= Frances Tilton Weaver =

American lawyer

Frances Tilton Weaver (1904–2003) was an American attorney from Illinois.

==History==
Frances Tilton Weaver was born in 1904 in Hays, Kansas. During her formative years, her family relocated to the midwestern town of Valparaiso, Indiana. While in Valparaiso, Tilton attended the Valparaiso University School of Law; in 1925, she became the first female graduate in the law school's history.
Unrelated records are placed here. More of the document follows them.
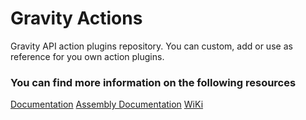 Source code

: # Gravity Actions
Gravity API action plugins repository. You can custom, add or use as reference for you own action plugins.

### You can find more information on the following resources
[Documentation](./docs/pages/home.md)
[Assembly Documentation]()
[WiKi](https://github.com/gravity-api/gravity-actions/wiki) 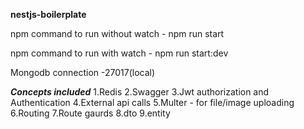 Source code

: **nestjs-boilerplate**


npm command to run without watch - npm run start

npm command to run with watch - npm run start:dev

Mongodb connection -27017(local)

***Concepts included***
1.Redis
2.Swagger
3.Jwt authorization and Authentication
4.External api calls
5.Multer - for file/image uploading
6.Routing
7.Route gaurds
8.dto
9.entity 



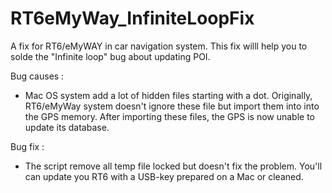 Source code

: RT6eMyWay_InfiniteLoopFix
=========================

A fix for RT6/eMyWAY in car navigation system. This fix willl help you to solde the "Infinite loop" bug about updating POI.

Bug causes :
- Mac OS system add a lot of hidden files starting with a dot. Originally, RT6/eMyWay system doesn't ignore these file but import them 
into into the GPS memory. After importing these files, the GPS is now unable to update its database.

Bug fix : 
- The script remove all temp file locked but doesn't fix the problem. You'll can update you RT6 with a USB-key prepared on a Mac
or cleaned. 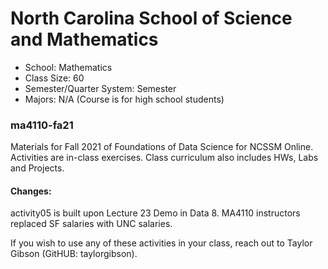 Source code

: # North Carolina School of Science and Mathematics

- School: Mathematics
- Class Size: 60
- Semester/Quarter System: Semester
- Majors: N/A (Course is for high school students)

### ma4110-fa21

Materials for Fall 2021 of Foundations of Data Science for NCSSM Online. 
Activities are in-class exercises. Class curriculum also includes HWs, Labs and Projects.

#### Changes:

activity05 is built upon Lecture 23 Demo in Data 8. MA4110 instructors replaced SF salaries with UNC salaries.


If you wish to use any of these activities in your class, reach out to Taylor Gibson (GitHUB: taylorgibson).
Tilton was admitted to practice law before the Indiana Supreme Court in 1925, the Supreme Court of Illinois in 1927, and the United States District Court of Illinois in 1929. She was reported to be the youngest woman attorney to have licenses to practice law in the state supreme courts, and she was the first woman ever to practice law in Porter County, Indiana. Tilton practiced law in Chicago until 1933, at which time she joined her father in practice in Valparaiso.

She was a member of the Valparaiso Public Library Board, the YMCA Board, the City Planners Commission, the League of Women Voters, and she was listed in the 1958 Marquis edition of "Who's Who of American Women." During the 1930s, Tilton helped organize the Porter Memorial Hospital Guild.

Tilton died in 2003.

==Honors and recognition==

She was an honorary member of Kappa Kappa Kappa and the Valparaiso Women's Club.

In 1993, Tilton received the Leach Centennial First Woman Award from the Valparaiso University School of Law. Also in 1993, Tilton received an award from the Indiana State Bar Association as a woman honoree in the celebration of 100 years of women in the legal profession. Subsequently, the School of Law established the Frances Tilton Weaver Scholarship in her honor.

In 2004, as part of the 125th anniversary celebration of the Valparaiso University School of Law, students carried the hand-carved walking cane that belonged to Tilton as part of the 'cane march,' a tradition where graduating law students, holding canes and wearing straw hats, march from the Valparaiso University campus to the Porter County courthouse in Valparaiso's town square. She was named as one of the "Top 150 Most Influential Valpo People" by the Valparaiso University Alumni Association.